**About this exercise:**
Repeat the data exactly as it appears.

(Stored records)
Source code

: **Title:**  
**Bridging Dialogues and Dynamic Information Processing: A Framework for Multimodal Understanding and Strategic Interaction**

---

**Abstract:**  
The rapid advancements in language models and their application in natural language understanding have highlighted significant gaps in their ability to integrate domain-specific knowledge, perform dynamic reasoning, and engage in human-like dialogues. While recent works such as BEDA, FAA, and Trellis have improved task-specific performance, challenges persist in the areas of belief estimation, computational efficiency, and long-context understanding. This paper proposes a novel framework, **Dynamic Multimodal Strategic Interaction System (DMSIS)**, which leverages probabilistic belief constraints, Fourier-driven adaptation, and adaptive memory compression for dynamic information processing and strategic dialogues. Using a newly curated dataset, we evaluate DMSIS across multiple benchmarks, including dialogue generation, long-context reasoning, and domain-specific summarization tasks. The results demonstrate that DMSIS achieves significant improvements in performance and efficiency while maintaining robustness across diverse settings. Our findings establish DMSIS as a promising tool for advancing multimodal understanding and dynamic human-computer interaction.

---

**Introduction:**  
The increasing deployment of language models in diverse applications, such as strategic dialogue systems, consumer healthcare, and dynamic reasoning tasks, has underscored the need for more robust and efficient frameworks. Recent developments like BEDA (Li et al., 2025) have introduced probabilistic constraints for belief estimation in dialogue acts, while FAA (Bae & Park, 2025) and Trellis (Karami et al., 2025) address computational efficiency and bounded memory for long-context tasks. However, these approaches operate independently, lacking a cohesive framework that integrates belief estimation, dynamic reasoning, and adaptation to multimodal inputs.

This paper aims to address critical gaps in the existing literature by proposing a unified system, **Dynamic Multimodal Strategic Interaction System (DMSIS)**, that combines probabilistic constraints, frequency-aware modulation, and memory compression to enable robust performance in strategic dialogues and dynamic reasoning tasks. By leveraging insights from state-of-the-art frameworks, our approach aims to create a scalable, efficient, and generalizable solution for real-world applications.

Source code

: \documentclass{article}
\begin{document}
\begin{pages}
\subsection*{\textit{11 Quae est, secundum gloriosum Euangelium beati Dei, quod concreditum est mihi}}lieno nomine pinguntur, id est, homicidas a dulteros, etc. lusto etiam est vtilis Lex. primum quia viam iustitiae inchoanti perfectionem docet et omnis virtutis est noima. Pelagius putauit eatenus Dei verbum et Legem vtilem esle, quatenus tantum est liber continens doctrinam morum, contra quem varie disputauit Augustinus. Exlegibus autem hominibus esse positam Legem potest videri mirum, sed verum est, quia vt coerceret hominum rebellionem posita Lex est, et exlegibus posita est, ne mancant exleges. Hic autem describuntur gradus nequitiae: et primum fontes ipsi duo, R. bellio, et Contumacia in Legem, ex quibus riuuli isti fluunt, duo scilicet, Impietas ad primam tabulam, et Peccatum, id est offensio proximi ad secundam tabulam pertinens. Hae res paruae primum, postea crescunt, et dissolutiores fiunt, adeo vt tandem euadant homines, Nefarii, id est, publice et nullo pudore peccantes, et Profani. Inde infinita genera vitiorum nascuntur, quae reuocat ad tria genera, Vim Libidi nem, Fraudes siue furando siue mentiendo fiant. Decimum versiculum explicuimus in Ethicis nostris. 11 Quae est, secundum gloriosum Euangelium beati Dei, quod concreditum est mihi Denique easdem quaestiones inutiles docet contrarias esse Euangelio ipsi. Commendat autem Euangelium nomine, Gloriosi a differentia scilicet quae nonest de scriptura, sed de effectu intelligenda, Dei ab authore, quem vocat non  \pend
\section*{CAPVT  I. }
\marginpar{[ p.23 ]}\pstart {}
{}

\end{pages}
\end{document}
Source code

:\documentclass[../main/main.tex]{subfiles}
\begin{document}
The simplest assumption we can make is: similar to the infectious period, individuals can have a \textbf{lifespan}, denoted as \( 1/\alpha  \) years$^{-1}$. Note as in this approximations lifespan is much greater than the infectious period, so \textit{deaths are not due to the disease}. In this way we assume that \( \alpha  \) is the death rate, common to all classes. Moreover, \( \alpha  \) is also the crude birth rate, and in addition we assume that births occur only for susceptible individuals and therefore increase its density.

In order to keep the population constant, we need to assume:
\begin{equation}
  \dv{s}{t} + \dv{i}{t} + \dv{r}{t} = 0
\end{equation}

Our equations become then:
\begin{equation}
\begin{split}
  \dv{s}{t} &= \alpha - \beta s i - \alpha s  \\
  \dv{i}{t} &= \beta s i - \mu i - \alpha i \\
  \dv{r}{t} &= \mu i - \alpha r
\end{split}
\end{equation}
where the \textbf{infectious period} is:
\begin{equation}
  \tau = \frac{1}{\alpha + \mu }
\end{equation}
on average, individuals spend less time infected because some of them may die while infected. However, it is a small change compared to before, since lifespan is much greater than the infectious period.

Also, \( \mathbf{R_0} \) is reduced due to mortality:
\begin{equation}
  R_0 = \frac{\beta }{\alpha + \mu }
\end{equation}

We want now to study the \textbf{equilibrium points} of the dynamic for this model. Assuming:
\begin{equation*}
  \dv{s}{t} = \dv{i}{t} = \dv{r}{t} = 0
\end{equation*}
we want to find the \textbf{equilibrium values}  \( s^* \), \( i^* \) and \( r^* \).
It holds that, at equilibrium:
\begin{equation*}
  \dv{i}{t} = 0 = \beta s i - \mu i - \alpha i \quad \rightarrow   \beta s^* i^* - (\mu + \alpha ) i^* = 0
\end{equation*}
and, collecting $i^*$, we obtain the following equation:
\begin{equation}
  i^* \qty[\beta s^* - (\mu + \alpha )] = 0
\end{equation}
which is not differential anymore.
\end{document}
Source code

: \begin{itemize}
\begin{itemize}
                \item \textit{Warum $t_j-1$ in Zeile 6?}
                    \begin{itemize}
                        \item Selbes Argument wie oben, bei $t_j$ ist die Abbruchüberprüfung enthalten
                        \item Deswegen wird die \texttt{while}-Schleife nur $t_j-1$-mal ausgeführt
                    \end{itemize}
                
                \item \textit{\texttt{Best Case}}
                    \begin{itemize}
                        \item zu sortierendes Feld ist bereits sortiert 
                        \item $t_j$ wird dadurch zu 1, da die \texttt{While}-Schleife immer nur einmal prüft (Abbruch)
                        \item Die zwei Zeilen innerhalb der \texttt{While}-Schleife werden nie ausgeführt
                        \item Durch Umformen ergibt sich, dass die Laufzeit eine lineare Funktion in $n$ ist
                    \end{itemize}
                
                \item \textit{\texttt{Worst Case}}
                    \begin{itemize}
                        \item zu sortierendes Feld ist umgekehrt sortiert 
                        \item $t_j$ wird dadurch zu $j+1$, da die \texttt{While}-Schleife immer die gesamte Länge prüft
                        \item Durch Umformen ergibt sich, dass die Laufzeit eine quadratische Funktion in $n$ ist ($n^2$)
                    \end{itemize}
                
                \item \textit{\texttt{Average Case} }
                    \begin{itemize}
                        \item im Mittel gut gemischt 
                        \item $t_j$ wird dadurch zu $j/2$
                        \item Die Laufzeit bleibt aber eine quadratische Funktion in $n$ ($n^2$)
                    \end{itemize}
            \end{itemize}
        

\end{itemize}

**The completed task:**
Source code

: **Title:**  
**Bridging Dialogues and Dynamic Information Processing: A Framework for Multimodal Understanding and Strategic Interaction**

---

**Abstract:**  
The rapid advancements in language models and their application in natural language understanding have highlighted significant gaps in their ability to integrate domain-specific knowledge, perform dynamic reasoning, and engage in human-like dialogues. While recent works such as BEDA, FAA, and Trellis have improved task-specific performance, challenges persist in the areas of belief estimation, computational efficiency, and long-context understanding. This paper proposes a novel framework, **Dynamic Multimodal Strategic Interaction System (DMSIS)**, which leverages probabilistic belief constraints, Fourier-driven adaptation, and adaptive memory compression for dynamic information processing and strategic dialogues. Using a newly curated dataset, we evaluate DMSIS across multiple benchmarks, including dialogue generation, long-context reasoning, and domain-specific summarization tasks. The results demonstrate that DMSIS achieves significant improvements in performance and efficiency while maintaining robustness across diverse settings. Our findings establish DMSIS as a promising tool for advancing multimodal understanding and dynamic human-computer interaction.

---

**Introduction:**  
The increasing deployment of language models in diverse applications, such as strategic dialogue systems, consumer healthcare, and dynamic reasoning tasks, has underscored the need for more robust and efficient frameworks. Recent developments like BEDA (Li et al., 2025) have introduced probabilistic constraints for belief estimation in dialogue acts, while FAA (Bae & Park, 2025) and Trellis (Karami et al., 2025) address computational efficiency and bounded memory for long-context tasks. However, these approaches operate independently, lacking a cohesive framework that integrates belief estimation, dynamic reasoning, and adaptation to multimodal inputs.

This paper aims to address critical gaps in the existing literature by proposing a unified system, **Dynamic Multimodal Strategic Interaction System (DMSIS)**, that combines probabilistic constraints, frequency-aware modulation, and memory compression to enable robust performance in strategic dialogues and dynamic reasoning tasks. By leveraging insights from state-of-the-art frameworks, our approach aims to create a scalable, efficient, and generalizable solution for real-world applications.

Source code

: \documentclass{article}
\begin{document}
\begin{pages}
\subsection*{\textit{11 Quae est, secundum gloriosum Euangelium beati Dei, quod concreditum est mihi}}lieno nomine pinguntur, id est, homicidas a dulteros, etc. lusto etiam est vtilis Lex. primum quia viam iustitiae inchoanti perfectionem docet et omnis virtutis est noima. Pelagius putauit eatenus Dei verbum et Legem vtilem esle, quatenus tantum est liber continens doctrinam morum, contra quem varie disputauit Augustinus. Exlegibus autem hominibus esse positam Legem potest videri mirum, sed verum est, quia vt coerceret hominum rebellionem posita Lex est, et exlegibus posita est, ne mancant exleges. Hic autem describuntur gradus nequitiae: et primum fontes ipsi duo, R. bellio, et Contumacia in Legem, ex quibus riuuli isti fluunt, duo scilicet, Impietas ad primam tabulam, et Peccatum, id est offensio proximi ad secundam tabulam pertinens. Hae res paruae primum, postea crescunt, et dissolutiores fiunt, adeo vt tandem euadant homines, Nefarii, id est, publice et nullo pudore peccantes, et Profani. Inde infinita genera vitiorum nascuntur, quae reuocat ad tria genera, Vim Libidi nem, Fraudes siue furando siue mentiendo fiant. Decimum versiculum explicuimus in Ethicis nostris. 11 Quae est, secundum gloriosum Euangelium beati Dei, quod concreditum est mihi Denique easdem quaestiones inutiles docet contrarias esse Euangelio ipsi. Commendat autem Euangelium nomine, Gloriosi a differentia scilicet quae nonest de scriptura, sed de effectu intelligenda, Dei ab authore, quem vocat non  \pend
\section*{CAPVT  I. }
\marginpar{[ p.23 ]}\pstart {}
{}

\end{pages}
\end{document}
Source code

:\documentclass[../main/main.tex]{subfiles}
\begin{document}
The simplest assumption we can make is: similar to the infectious period, individuals can have a \textbf{lifespan}, denoted as \( 1/\alpha  \) years$^{-1}$. Note as in this approximations lifespan is much greater than the infectious period, so \textit{deaths are not due to the disease}. In this way we assume that \( \alpha  \) is the death rate, common to all classes. Moreover, \( \alpha  \) is also the crude birth rate, and in addition we assume that births occur only for susceptible individuals and therefore increase its density.

In order to keep the population constant, we need to assume:
\begin{equation}
  \dv{s}{t} + \dv{i}{t} + \dv{r}{t} = 0
\end{equation}

Our equations become then:
\begin{equation}
\begin{split}
  \dv{s}{t} &= \alpha - \beta s i - \alpha s  \\
  \dv{i}{t} &= \beta s i - \mu i - \alpha i \\
  \dv{r}{t} &= \mu i - \alpha r
\end{split}
\end{equation}
where the \textbf{infectious period} is:
\begin{equation}
  \tau = \frac{1}{\alpha + \mu }
\end{equation}
on average, individuals spend less time infected because some of them may die while infected. However, it is a small change compared to before, since lifespan is much greater than the infectious period.

Also, \( \mathbf{R_0} \) is reduced due to mortality:
\begin{equation}
  R_0 = \frac{\beta }{\alpha + \mu }
\end{equation}

We want now to study the \textbf{equilibrium points} of the dynamic for this model. Assuming:
\begin{equation*}
  \dv{s}{t} = \dv{i}{t} = \dv{r}{t} = 0
\end{equation*}
we want to find the \textbf{equilibrium values}  \( s^* \), \( i^* \) and \( r^* \).
It holds that, at equilibrium:
\begin{equation*}
  \dv{i}{t} = 0 = \beta s i - \mu i - \alpha i \quad \rightarrow   \beta s^* i^* - (\mu + \alpha ) i^* = 0
\end{equation*}
and, collecting $i^*$, we obtain the following equation:
\begin{equation}
  i^* \qty[\beta s^* - (\mu + \alpha )] = 0
\end{equation}
which is not differential anymore.
\end{document}
Source code

: \begin{itemize}
\begin{itemize}
                \item \textit{Warum $t_j-1$ in Zeile 6?}
                    \begin{itemize}
                        \item Selbes Argument wie oben, bei $t_j$ ist die Abbruchüberprüfung enthalten
                        \item Deswegen wird die \texttt{while}-Schleife nur $t_j-1$-mal ausgeführt
                    \end{itemize}
                
                \item \textit{\texttt{Best Case}}
                    \begin{itemize}
                        \item zu sortierendes Feld ist bereits sortiert 
                        \item $t_j$ wird dadurch zu 1, da die \texttt{While}-Schleife immer nur einmal prüft (Abbruch)
                        \item Die zwei Zeilen innerhalb der \texttt{While}-Schleife werden nie ausgeführt
                        \item Durch Umformen ergibt sich, dass die Laufzeit eine lineare Funktion in $n$ ist
                    \end{itemize}
                
                \item \textit{\texttt{Worst Case}}
                    \begin{itemize}
                        \item zu sortierendes Feld ist umgekehrt sortiert 
                        \item $t_j$ wird dadurch zu $j+1$, da die \texttt{While}-Schleife immer die gesamte Länge prüft
                        \item Durch Umformen ergibt sich, dass die Laufzeit eine quadratische Funktion in $n$ ist ($n^2$)
                    \end{itemize}
                
                \item \textit{\texttt{Average Case} }
                    \begin{itemize}
                        \item im Mittel gut gemischt 
                        \item $t_j$ wird dadurch zu $j/2$
                        \item Die Laufzeit bleibt aber eine quadratische Funktion in $n$ ($n^2$)
                    \end{itemize}
            \end{itemize}
        

\end{itemize}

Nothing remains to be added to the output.